Re: Byte-order-marks (BOMs)
BOMs are a way to unambiguously indicate the encoding of a text file. At first glance, that sounds great. But in practice they can often be more trouble than they're worth:
- UTF-8 files are not required to have a BOM, and many (if not most) do not. UTF-16 and UTF-32 files are "required" to have a BOM, but the BOM can be either big-endian or little-endian, and some software will write UTF-16 without a BOM.
- BOMs can be a nuisance, because they are not always handled correctly by software. For example, if you concatenate two files:
Linux....
cat file1_with_bom.txt file2_with_bom.txt > combined.txt
Windows
copy file1_with_bom.txt + file2_with_bom.txt combined.txt
...then the BOM from file2.txt will be included in the middle of combined.txt, which can cause problems for software that is not expecting it -- and plenty of programs are not expecting it.
- Similar issues can arise when combining files programmatically. For example Python is able to automatically detect/remove a BOM when reading a Unicode text file
if you open the file with a "-sig" encoding (e.g.
encoding="utf-8-sig").
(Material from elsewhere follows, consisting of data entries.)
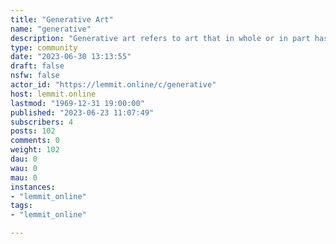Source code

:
 ```yaml
---
title: "Generative Art" 
name: "generative"
description: "Generative art refers to art that in whole or in part has been created with the use of an autonomous system. This subreddit is for sharing and..."
type: community
date: "2023-06-30 13:13:55"
draft: false
nsfw: false
actor_id: "https://lemmit.online/c/generative"
host: lemmit.online
lastmod: "1969-12-31 19:00:00"
published: "2023-06-23 11:07:49"
subscribers: 4
posts: 102
comments: 0
weight: 102
dau: 0
wau: 0
mau: 0
instances:
- "lemmit_online"
tags: 
- "lemmit_online"

---
```


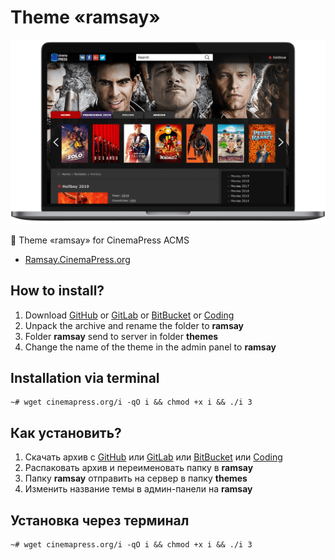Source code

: # Theme «ramsay»

![Theme «ramsay» for CinemaPress ACMS](https://raw.githubusercontent.com/CinemaPress/Theme-Ramsay/master/screenshot.png "Theme «ramsay» for CinemaPress ACMS")

:art: Theme «ramsay» for CinemaPress ACMS

- [Ramsay.CinemaPress.org](http://Ramsay.CinemaPress.org/)

## How to install?
1. Download [GitHub](https://github.com/CinemaPress/Theme-Ramsay/archive/master.zip) or [GitLab](https://gitlab.com/CinemaPress/Theme-Ramsay/repository/archive.zip) or [BitBucket](https://bitbucket.org/cinemapress/theme-ramsay/get/master.zip) or [Coding](https://coding.net/u/CinemaPress/p/Theme-Ramsay/git/archive/master.zip)
2. Unpack the archive and rename the folder to **ramsay**
3. Folder **ramsay** send to server in folder **themes**
4. Change the name of the theme in the admin panel to **ramsay**

## Installation via terminal
```
~# wget cinemapress.org/i -qO i && chmod +x i && ./i 3
```

## Как установить?
1. Скачать архив с [GitHub](https://github.com/CinemaPress/Theme-Ramsay/archive/master.zip) или [GitLab](https://gitlab.com/CinemaPress/Theme-Ramsay/repository/archive.zip) или [BitBucket](https://bitbucket.org/cinemapress/theme-ramsay/get/master.zip) или [Coding](https://coding.net/u/CinemaPress/p/Theme-Ramsay/git/archive/master.zip)
2. Распаковать архив и переименовать папку в **ramsay**
3. Папку **ramsay** отправить на сервер в папку **themes**
4. Изменить название темы в админ-панели на **ramsay**

## Установка через терминал
```
~# wget cinemapress.org/i -qO i && chmod +x i && ./i 3
```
Otherwise the BOM will be included as characters in the string that is read from the file, and it is the programmer's responsibility to remove it if necessary, which they often do not know they need to do. The situation is similar, though often slightly different, for other programming languages.
Some text editors mishandle BOMs, even if the only BOM in the file is correctly placed at the beginning. All this considered, I prefer to not use BOMs except maybe in controlled circumstances where all software that produces and consumes the files are known to be compliant and compatible with them. This would not be the case with AutoHotkey scripts (IMO), where users typically expect to be able to use their preferred text editor to edit scripts -- which might be any one of dozens of different programs -- and to be able to send those scripts as attachments to other people, who might be using some other text editor that might have differing support for BOMs.